Title: Re: Thought Experiment on Super Computing and Bitcoin Generation Difficulty
Post by: Cdecker on March 21, 2011, 10:31:33 AM
actually I think thats why satoshi wanted competing block chains . maybe they should be decentralized too as creating one central block chain could be vulnerable....
Having many smaller chains actually weakens both the bitcoin economy (many incompatible flavours of Bitcoin) and the network as an attacker could just go through them and destabilize each one after another using less computing power than he'd need for a single big one.


Title: Re: Thought Experiment on Super Computing and Bitcoin Generation Difficulty
Post by: em3rgentOrdr on April 26, 2011, 01:43:24 AM
I'm just saying with 50% of network hash, one can destroy Bitcoin. Period.

It doesn't "destroy" Bitcoin. It just makes it unsafe for as long as the attacker is in control.

If there is an unusual increase in mining or other strange pattern, an alarm can be sent to tell bitcoiners to temporarily halt transactions...


Title: Re: Thought Experiment on Super Computing and Bitcoin Generation Difficulty
Post by: cypherdoc on April 26, 2011, 02:52:46 AM
Quote from: Cdecker
Well, yes, but this is a catastrophic scenario where it would be easy to get all developers of all clients to agree on resetting the difficulty to the last known good value.

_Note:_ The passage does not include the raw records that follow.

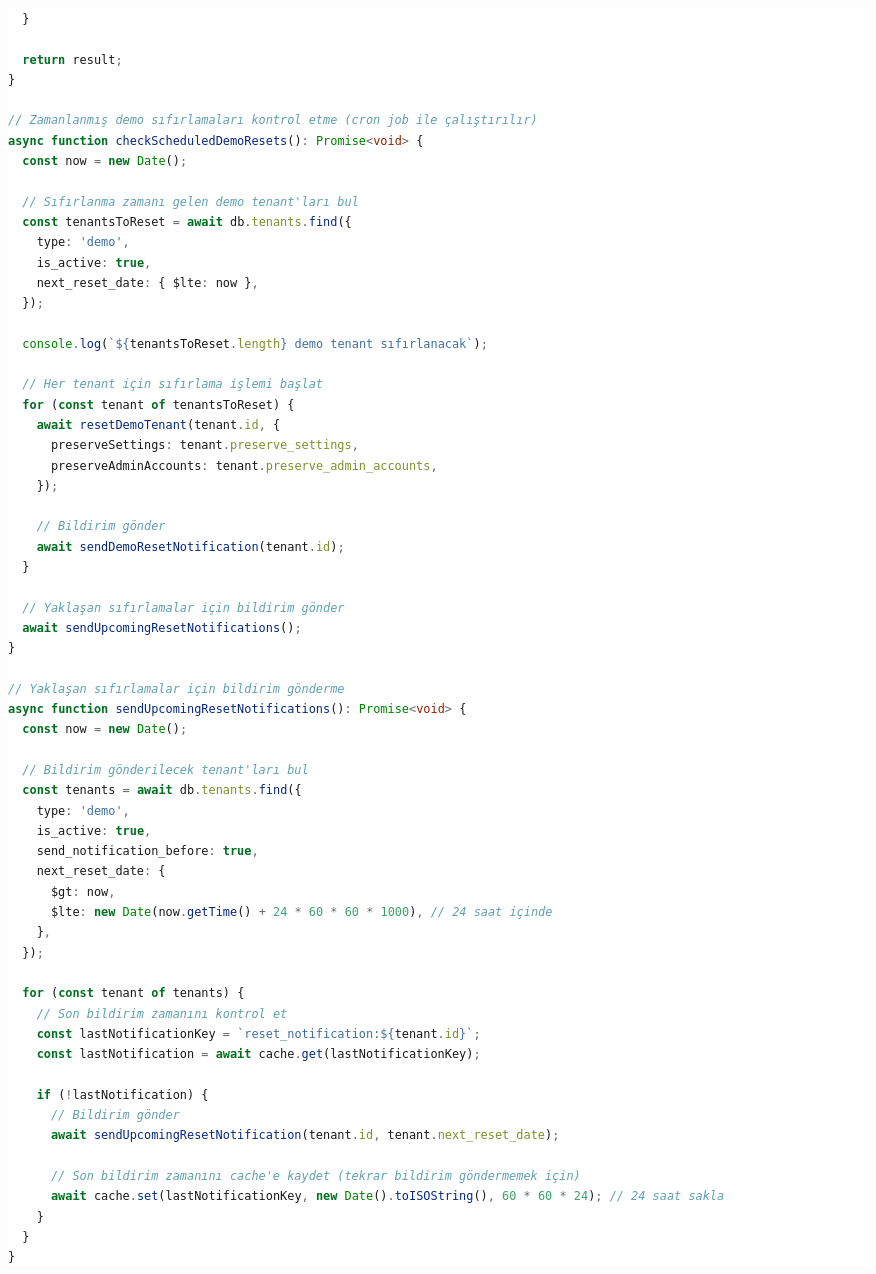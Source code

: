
 ```typescript
  }

  return result;
}

// Zamanlanmış demo sıfırlamaları kontrol etme (cron job ile çalıştırılır)
async function checkScheduledDemoResets(): Promise<void> {
  const now = new Date();

  // Sıfırlanma zamanı gelen demo tenant'ları bul
  const tenantsToReset = await db.tenants.find({
    type: 'demo',
    is_active: true,
    next_reset_date: { $lte: now },
  });

  console.log(`${tenantsToReset.length} demo tenant sıfırlanacak`);

  // Her tenant için sıfırlama işlemi başlat
  for (const tenant of tenantsToReset) {
    await resetDemoTenant(tenant.id, {
      preserveSettings: tenant.preserve_settings,
      preserveAdminAccounts: tenant.preserve_admin_accounts,
    });

    // Bildirim gönder
    await sendDemoResetNotification(tenant.id);
  }

  // Yaklaşan sıfırlamalar için bildirim gönder
  await sendUpcomingResetNotifications();
}

// Yaklaşan sıfırlamalar için bildirim gönderme
async function sendUpcomingResetNotifications(): Promise<void> {
  const now = new Date();

  // Bildirim gönderilecek tenant'ları bul
  const tenants = await db.tenants.find({
    type: 'demo',
    is_active: true,
    send_notification_before: true,
    next_reset_date: {
      $gt: now,
      $lte: new Date(now.getTime() + 24 * 60 * 60 * 1000), // 24 saat içinde
    },
  });

  for (const tenant of tenants) {
    // Son bildirim zamanını kontrol et
    const lastNotificationKey = `reset_notification:${tenant.id}`;
    const lastNotification = await cache.get(lastNotificationKey);

    if (!lastNotification) {
      // Bildirim gönder
      await sendUpcomingResetNotification(tenant.id, tenant.next_reset_date);

      // Son bildirim zamanını cache'e kaydet (tekrar bildirim göndermemek için)
      await cache.set(lastNotificationKey, new Date().toISOString(), 60 * 60 * 24); // 24 saat sakla
    }
  }
}
```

As long as we can get 50%+ to use a client we can do whatever we want with Bitcoin ^^

Kind of tough to do when the creator of the super fast computer is the Chinese government and China is the largest user of bitcoin. (Which is probably one of the more plausible scenarios for my given example).

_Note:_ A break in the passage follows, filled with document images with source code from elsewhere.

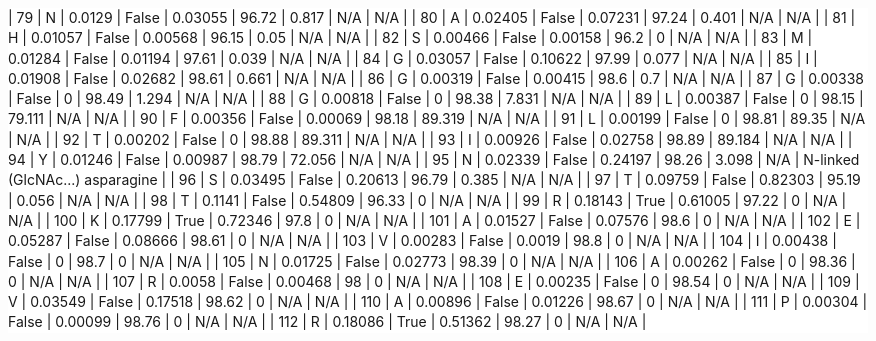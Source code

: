 |    79 | N    |         0.0129  | False     |                          0.03055 |                 96.72 |         0.817 | N/A            | N/A                             |
|    80 | A    |         0.02405 | False     |                          0.07231 |                 97.24 |         0.401 | N/A            | N/A                             |
|    81 | H    |         0.01057 | False     |                          0.00568 |                 96.15 |         0.05  | N/A            | N/A                             |
|    82 | S    |         0.00466 | False     |                          0.00158 |                 96.2  |         0     | N/A            | N/A                             |
|    83 | M    |         0.01284 | False     |                          0.01194 |                 97.61 |         0.039 | N/A            | N/A                             |
|    84 | G    |         0.03057 | False     |                          0.10622 |                 97.99 |         0.077 | N/A            | N/A                             |
|    85 | I    |         0.01908 | False     |                          0.02682 |                 98.61 |         0.661 | N/A            | N/A                             |
|    86 | G    |         0.00319 | False     |                          0.00415 |                 98.6  |         0.7   | N/A            | N/A                             |
|    87 | G    |         0.00338 | False     |                          0       |                 98.49 |         1.294 | N/A            | N/A                             |
|    88 | G    |         0.00818 | False     |                          0       |                 98.38 |         7.831 | N/A            | N/A                             |
|    89 | L    |         0.00387 | False     |                          0       |                 98.15 |        79.111 | N/A            | N/A                             |
|    90 | F    |         0.00356 | False     |                          0.00069 |                 98.18 |        89.319 | N/A            | N/A                             |
|    91 | L    |         0.00199 | False     |                          0       |                 98.81 |        89.35  | N/A            | N/A                             |
|    92 | T    |         0.00202 | False     |                          0       |                 98.88 |        89.311 | N/A            | N/A                             |
|    93 | I    |         0.00926 | False     |                          0.02758 |                 98.89 |        89.184 | N/A            | N/A                             |
|    94 | Y    |         0.01246 | False     |                          0.00987 |                 98.79 |        72.056 | N/A            | N/A                             |
|    95 | N    |         0.02339 | False     |                          0.24197 |                 98.26 |         3.098 | N/A            | N-linked (GlcNAc...) asparagine |
|    96 | S    |         0.03495 | False     |                          0.20613 |                 96.79 |         0.385 | N/A            | N/A                             |
|    97 | T    |         0.09759 | False     |                          0.82303 |                 95.19 |         0.056 | N/A            | N/A                             |
|    98 | T    |         0.1141  | False     |                          0.54809 |                 96.33 |         0     | N/A            | N/A                             |
|    99 | R    |         0.18143 | True      |                          0.61005 |                 97.22 |         0     | N/A            | N/A                             |
|   100 | K    |         0.17799 | True      |                          0.72346 |                 97.8  |         0     | N/A            | N/A                             |
|   101 | A    |         0.01527 | False     |                          0.07576 |                 98.6  |         0     | N/A            | N/A                             |
|   102 | E    |         0.05287 | False     |                          0.08666 |                 98.61 |         0     | N/A            | N/A                             |
|   103 | V    |         0.00283 | False     |                          0.0019  |                 98.8  |         0     | N/A            | N/A                             |
|   104 | I    |         0.00438 | False     |                          0       |                 98.7  |         0     | N/A            | N/A                             |
|   105 | N    |         0.01725 | False     |                          0.02773 |                 98.39 |         0     | N/A            | N/A                             |
|   106 | A    |         0.00262 | False     |                          0       |                 98.36 |         0     | N/A            | N/A                             |
|   107 | R    |         0.0058  | False     |                          0.00468 |                 98    |         0     | N/A            | N/A                             |
|   108 | E    |         0.00235 | False     |                          0       |                 98.54 |         0     | N/A            | N/A                             |
|   109 | V    |         0.03549 | False     |                          0.17518 |                 98.62 |         0     | N/A            | N/A                             |
|   110 | A    |         0.00896 | False     |                          0.01226 |                 98.67 |         0     | N/A            | N/A                             |
|   111 | P    |         0.00304 | False     |                          0.00099 |                 98.76 |         0     | N/A            | N/A                             |
|   112 | R    |         0.18086 | True      |                          0.51362 |                 98.27 |         0     | N/A            | N/A                             |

what makes u say China is the largest user of btc?


Title: Re: Thought Experiment on Super Computing and Bitcoin Generation Difficulty
Post by: FreeMoney on April 26, 2011, 03:14:25 AM
Quote from: Cdecker
Well, yes, but this is a catastrophic scenario where it would be easy to get all developers of all clients to agree on resetting the difficulty to the last known good value. As long as we can get 50%+ to use a client we can do whatever we want with Bitcoin ^^

Kind of tough to do when the creator of the super fast computer is the Chinese government and China is the largest user of bitcoin. (Which is probably one of the more plausible scenarios for my given example).

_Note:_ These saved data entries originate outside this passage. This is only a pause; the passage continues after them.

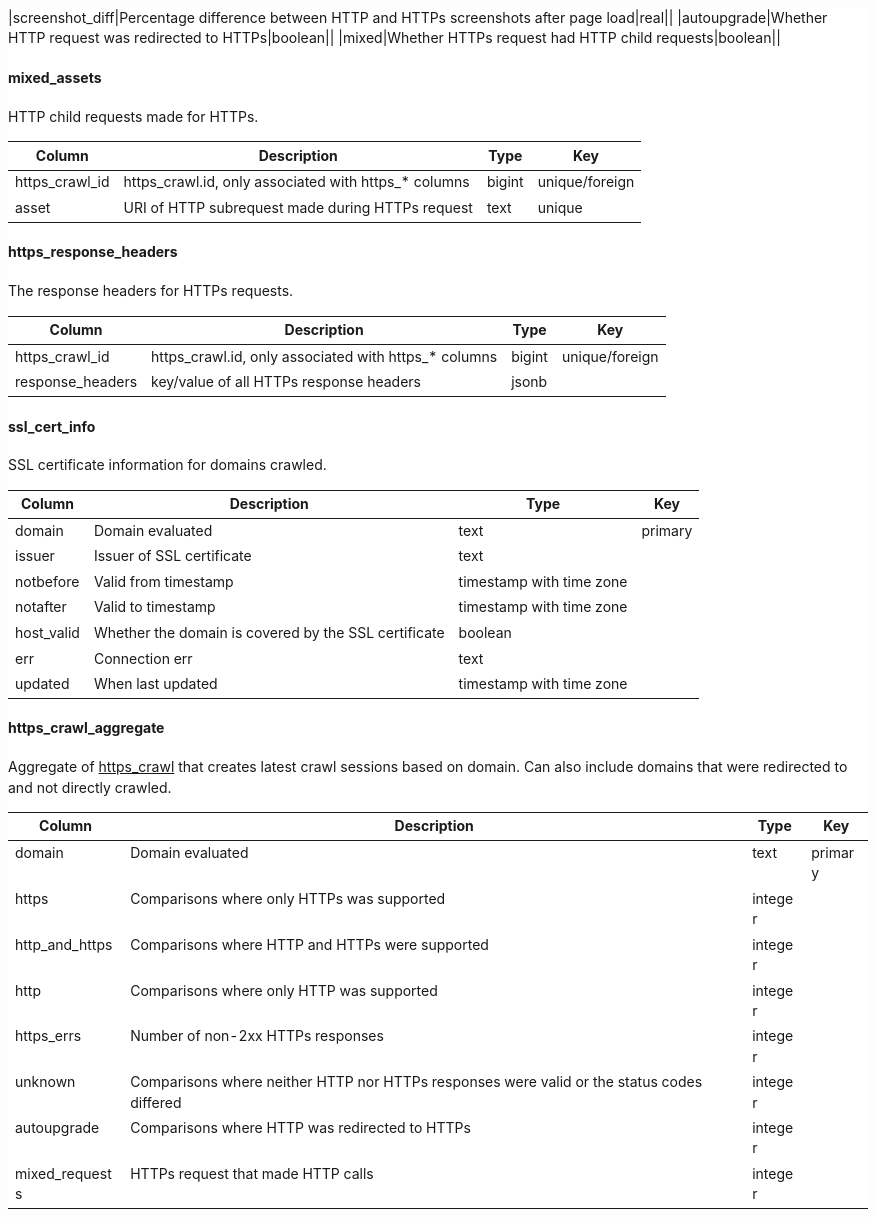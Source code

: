 |screenshot_diff|Percentage difference between HTTP and HTTPs screenshots after page load|real||
|autoupgrade|Whether HTTP request was redirected to HTTPs|boolean||
|mixed|Whether HTTPs request had HTTP child requests|boolean||

#### mixed_assets

HTTP child requests made for HTTPs.

| Column         | Description                                          | Type   | Key            |
| ---            | ---                                                  | ---    | ---            |
| https_crawl_id | https_crawl.id, only associated with https_* columns | bigint | unique/foreign |
| asset          | URI of HTTP subrequest made during HTTPs request     | text   | unique         |


#### https_response_headers

The response headers for HTTPs requests.

| Column         | Description                                          | Type   | Key            |
| ---            | ---                                                  | ---    | ---            |
| https_crawl_id | https_crawl.id, only associated with https_* columns | bigint | unique/foreign |
|response_headers|key/value of all HTTPs response headers|jsonb||


#### ssl_cert_info

SSL certificate information for domains crawled.

| Column         | Description                                          | Type   | Key            |
| ---            | ---                                                  | ---    | ---            |
| domain | Domain evaluated | text | primary |
|issuer|Issuer of SSL certificate|text||
|notbefore|Valid from timestamp|timestamp with time zone||
|notafter|Valid to timestamp|timestamp with time zone||
|host_valid|Whether the domain is covered by the SSL certificate|boolean||
|err|Connection err|text||
|updated|When last updated|timestamp with time zone||

#### https_crawl_aggregate

Aggregate of [https_crawl](#https_crawl) that creates latest crawl sessions based on domain.  Can also include domains that were redirected to and not directly crawled.

| Column         | Description                                          | Type   | Key            |
| ---            | ---                                                  | ---    | ---            |
| domain | Domain evaluated | text | primary |
|https|Comparisons where only HTTPs was supported|integer||
|http_and_https|Comparisons where HTTP and HTTPs were supported|integer||
|http|Comparisons where only HTTP was supported|integer||
|https_errs|Number of non-2xx HTTPs responses|integer||
|unknown|Comparisons where neither HTTP nor HTTPs responses were valid or the status codes differed|integer||
|autoupgrade|Comparisons where HTTP was redirected to HTTPs|integer||
|mixed_requests|HTTPs request that made HTTP calls|integer||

what makes u say China is the largest user of btc?

Lol, maybe all those Chinese students.


Title: Re: Thought Experiment on Super Computing and Bitcoin Generation Difficulty
Post by: em3rgentOrdr on April 26, 2011, 03:43:37 AM
Quote from: Cdecker
Well, yes, but this is a catastrophic scenario where it would be easy to get all developers of all clients to agree on resetting the difficulty to the last known good value. As long as we can get 50%+ to use a client we can do whatever we want with Bitcoin ^^

Kind of tough to do when the creator of the super fast computer is the Chinese government and China is the largest user of bitcoin. (Which is probably one of the more plausible scenarios for my given example).

what makes u say China is the largest user of btc?

Lol, maybe all those Chinese students.

I bet that China government will adopt bitcoin before US.


Title: Re: Thought Experiment on Super Computing and Bitcoin Generation Difficulty
Post by: MoonShadow on April 26, 2011, 04:18:47 AM
Quote from: Cdecker
Well, yes, but this is a catastrophic scenario where it would be easy to get all developers of all clients to agree on resetting the difficulty to the last known good value. As long as we can get 50%+ to use a client we can do whatever we want with Bitcoin ^^

Kind of tough to do when the creator of the super fast computer is the Chinese government and China is the largest user of bitcoin. (Which is probably one of the more plausible scenarios for my given example).

what makes u say China is the largest user of btc?

Lol, maybe all those Chinese students.

Those are Chinese, not China.  The only scenario wherein China recognizes Bitcoin in any positive context is if the US government begins to assault Bitcoin discretely.